What might seem the most damning was the way
Jones dealt with freedom of information requests, but context makes his
behaviour more understandable. In July last year alone, the CRU received 60 FoI
requests. Answering them would have been too much for even all the unit's staff
time. In a matter of days, it received 40 similar FoI requests, each wanting
data from five different countries - 200 requests in all. Jones concluded the
unit was subject to a vexatious campaign.
While not fully excusing their behaviour, one
has to appreciate the embattled position of scientists who received a steady
stream of obscene and abusive emails and constant public attacks on their
integrity.
After the leaks, Jones, now reinstated, received
death threats and said he had contemplated suicide.
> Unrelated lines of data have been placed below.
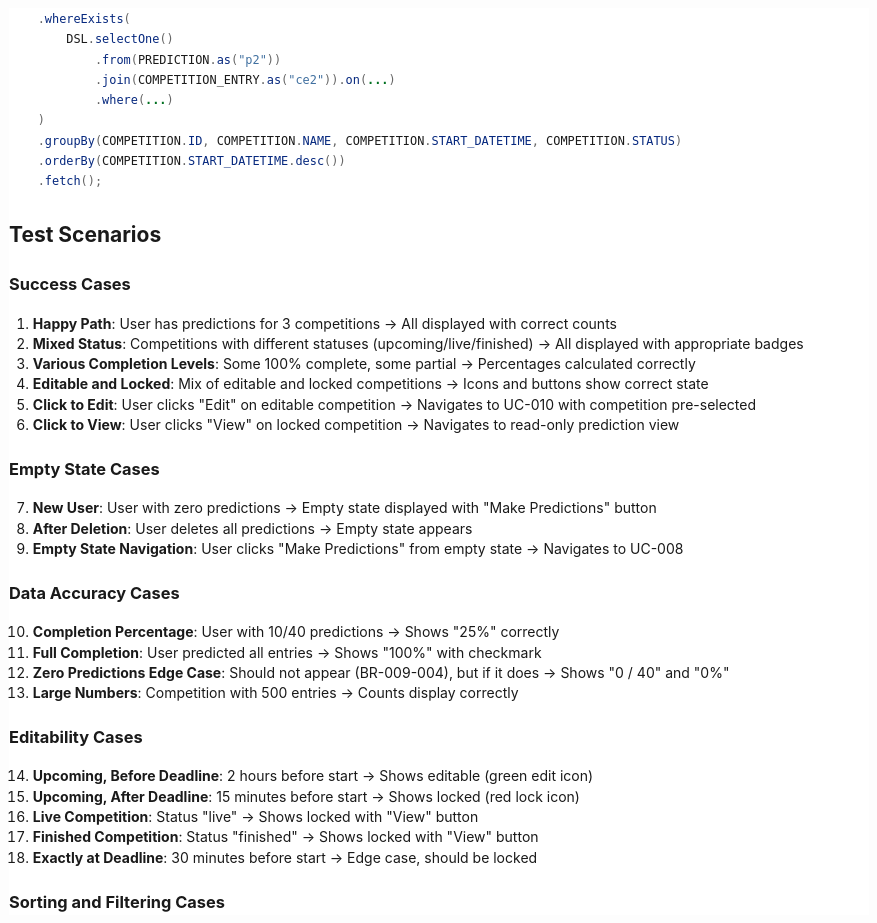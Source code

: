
 ```java
    .whereExists(
        DSL.selectOne()
            .from(PREDICTION.as("p2"))
            .join(COMPETITION_ENTRY.as("ce2")).on(...)
            .where(...)
    )
    .groupBy(COMPETITION.ID, COMPETITION.NAME, COMPETITION.START_DATETIME, COMPETITION.STATUS)
    .orderBy(COMPETITION.START_DATETIME.desc())
    .fetch();
```

## Test Scenarios

### Success Cases

1. **Happy Path**: User has predictions for 3 competitions → All displayed with correct counts
2. **Mixed Status**: Competitions with different statuses (upcoming/live/finished) → All displayed with appropriate badges
3. **Various Completion Levels**: Some 100% complete, some partial → Percentages calculated correctly
4. **Editable and Locked**: Mix of editable and locked competitions → Icons and buttons show correct state
5. **Click to Edit**: User clicks "Edit" on editable competition → Navigates to UC-010 with competition pre-selected
6. **Click to View**: User clicks "View" on locked competition → Navigates to read-only prediction view

### Empty State Cases

7. **New User**: User with zero predictions → Empty state displayed with "Make Predictions" button
8. **After Deletion**: User deletes all predictions → Empty state appears
9. **Empty State Navigation**: User clicks "Make Predictions" from empty state → Navigates to UC-008

### Data Accuracy Cases

10. **Completion Percentage**: User with 10/40 predictions → Shows "25%" correctly
11. **Full Completion**: User predicted all entries → Shows "100%" with checkmark
12. **Zero Predictions Edge Case**: Should not appear (BR-009-004), but if it does → Shows "0 / 40" and "0%"
13. **Large Numbers**: Competition with 500 entries → Counts display correctly

### Editability Cases

14. **Upcoming, Before Deadline**: 2 hours before start → Shows editable (green edit icon)
15. **Upcoming, After Deadline**: 15 minutes before start → Shows locked (red lock icon)
16. **Live Competition**: Status "live" → Shows locked with "View" button
17. **Finished Competition**: Status "finished" → Shows locked with "View" button
18. **Exactly at Deadline**: 30 minutes before start → Edge case, should be locked

### Sorting and Filtering Cases
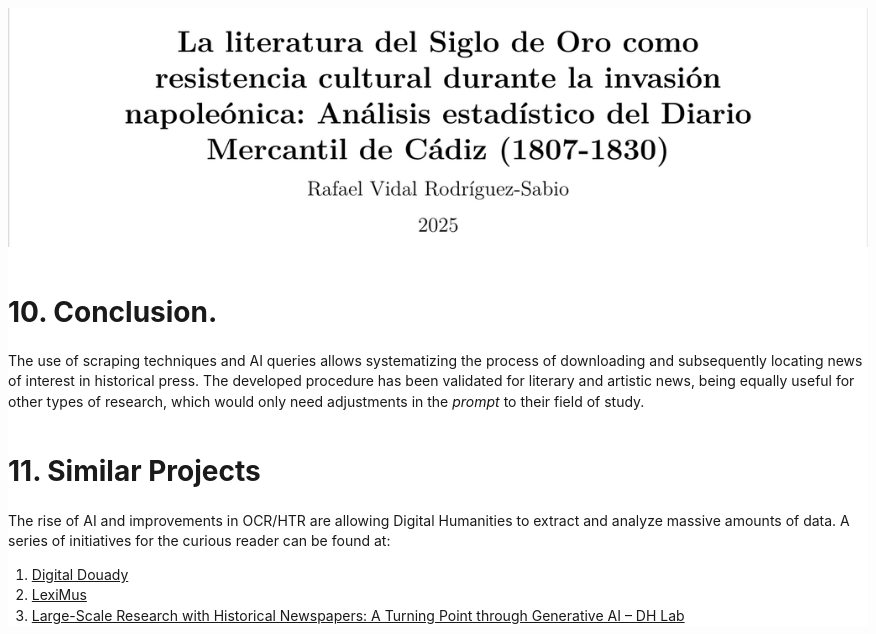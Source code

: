 [![paper](/img/paper.png)](DiarioMercantil.pdf)

# 10. Conclusion.
The use of scraping techniques and AI queries allows systematizing the process of downloading and subsequently locating news of interest in historical press. The developed procedure has been validated for literary and artistic news, being equally useful for other types of research, which would only need adjustments in the *prompt* to their field of study.

# 11. Similar Projects
The rise of AI and improvements in OCR/HTR are allowing Digital Humanities to extract and analyze massive amounts of data. A series of initiatives for the curious reader can be found at:

1. [Digital Douady](https://github.com/phughesmcr/digitaldouay)
2. [LexiMus](https://leximus.es)
3. [Large-Scale Research with Historical Newspapers: A Turning Point through Generative AI – DH Lab](https://dhlab.hypotheses.org/4938)
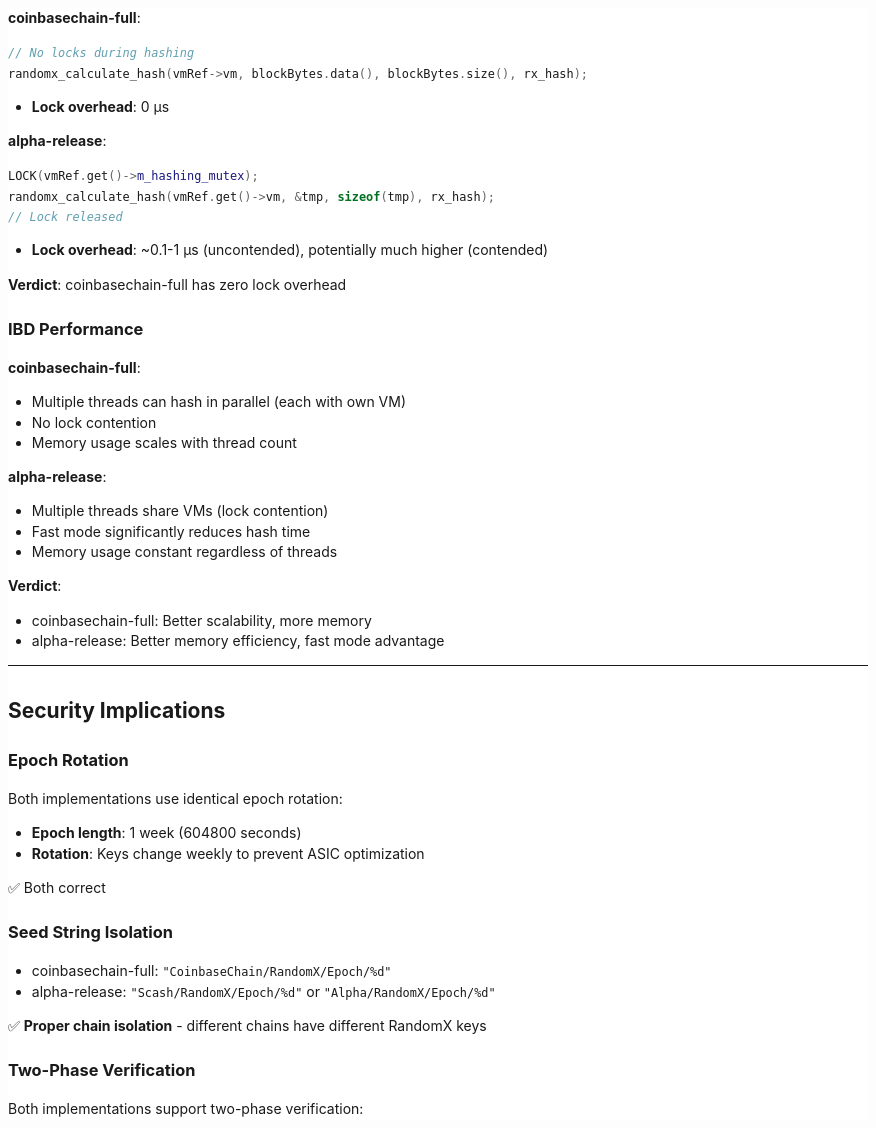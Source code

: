 **coinbasechain-full**:
```cpp
// No locks during hashing
randomx_calculate_hash(vmRef->vm, blockBytes.data(), blockBytes.size(), rx_hash);
```
- **Lock overhead**: 0 µs

**alpha-release**:
```cpp
LOCK(vmRef.get()->m_hashing_mutex);
randomx_calculate_hash(vmRef.get()->vm, &tmp, sizeof(tmp), rx_hash);
// Lock released
```
- **Lock overhead**: ~0.1-1 µs (uncontended), potentially much higher (contended)

**Verdict**: coinbasechain-full has zero lock overhead

### IBD Performance

**coinbasechain-full**:
- Multiple threads can hash in parallel (each with own VM)
- No lock contention
- Memory usage scales with thread count

**alpha-release**:
- Multiple threads share VMs (lock contention)
- Fast mode significantly reduces hash time
- Memory usage constant regardless of threads

**Verdict**:
- coinbasechain-full: Better scalability, more memory
- alpha-release: Better memory efficiency, fast mode advantage

---

## Security Implications

### Epoch Rotation

Both implementations use identical epoch rotation:
- **Epoch length**: 1 week (604800 seconds)
- **Rotation**: Keys change weekly to prevent ASIC optimization

✅ Both correct

### Seed String Isolation

- coinbasechain-full: `"CoinbaseChain/RandomX/Epoch/%d"`
- alpha-release: `"Scash/RandomX/Epoch/%d"` or `"Alpha/RandomX/Epoch/%d"`

✅ **Proper chain isolation** - different chains have different RandomX keys

### Two-Phase Verification

Both implementations support two-phase verification:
You might imagine the media would be keen to
report on authoritative conclusions about allegations it had found so
newsworthy in December. But coverage of each of the reports has been
non-existent in many news organisations and in others brief or without
prominence.
At best, the coverage of the inquiries'
conclusions added up to a 20th of the coverage the original allegations
received, which leaves us to ponder the curiosities of a news media that gets
so over-excited by dramatic allegations and then remains so incurably
uninterested in their resolution.
The newspapers that gave greatest play to the
allegations tended to give less attention to the findings. The columnists who
gave greatest vent to their indignation have not made any revisions or
corrections, let alone apologised to the scientists whose integrity they so
sweepingly impugned.
Even at the time, it was clear much of the
coverage was more attuned to maximising sensation rather than to reporting with
precision. The sheer number of leaked emails, for instance, was sometimes taken
as proof of the scale of the scandal, as if they were all disreputable.
In fact, only from a handful could anything
sinister be conjured.
It is a common criticism of the media that it
prominently publishes allegations, but gives less coverage to the prosaic facts
that later refute them. But rarely is the disproportion so stark. Rarely has
such an edifice of sweeping accusation and extravagant invective been
constructed on such a slender factual basis.
Rarely does it do such damage.
Rodney Tiffen is emeritus professor of government
and international relations at the University of Sydney.